Use the limit definition of the derivative to find f′(x) if
1. f(x) = x^2 + 3x
2. f(x) = 1/x + 1
now what i am confuse with is that there is no value given for x. So how is one suppose to do these problems. please show steps and this is just the 3rd chapter of my calc book so don't use shortcuts that come in the future.

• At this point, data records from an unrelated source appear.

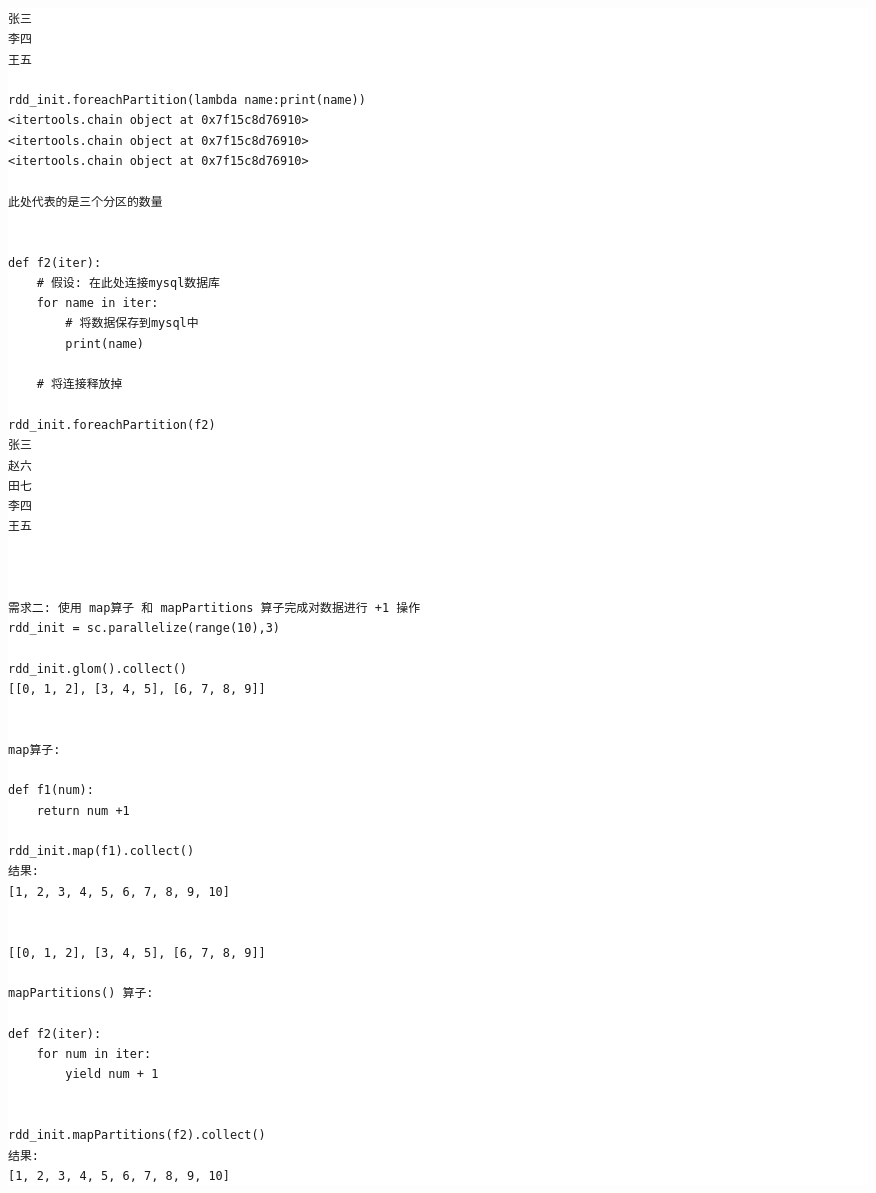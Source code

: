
 ```properties
张三
李四
王五

rdd_init.foreachPartition(lambda name:print(name))   
<itertools.chain object at 0x7f15c8d76910>
<itertools.chain object at 0x7f15c8d76910>
<itertools.chain object at 0x7f15c8d76910>

此处代表的是三个分区的数量


def f2(iter):
	# 假设: 在此处连接mysql数据库
	for name in iter:
		# 将数据保存到mysql中
		print(name)
	
	# 将连接释放掉

rdd_init.foreachPartition(f2)                    
张三
赵六
田七
李四
王五



需求二: 使用 map算子 和 mapPartitions 算子完成对数据进行 +1 操作
rdd_init = sc.parallelize(range(10),3)

rdd_init.glom().collect()
[[0, 1, 2], [3, 4, 5], [6, 7, 8, 9]]


map算子:

def f1(num):
	return num +1

rdd_init.map(f1).collect()
结果: 
[1, 2, 3, 4, 5, 6, 7, 8, 9, 10]


[[0, 1, 2], [3, 4, 5], [6, 7, 8, 9]]

mapPartitions() 算子:

def f2(iter):
	for num in iter:
		yield num + 1
	

rdd_init.mapPartitions(f2).collect()
结果: 
[1, 2, 3, 4, 5, 6, 7, 8, 9, 10]
```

are you using the defn. of
LIm (f(x+h) - f(x)/h, as h ---> 0 ?
this will help you:
tutorial(dot)math(dot)lamar(dot)edu/Classes/CalcI/DefnOfDerivative.aspx
To find the derivative using the limit definition, we need to evaluate the following limit:
1. For f(x) = x^2 + 3x:
The derivative of f(x) is denoted as f'(x) or dy/dx.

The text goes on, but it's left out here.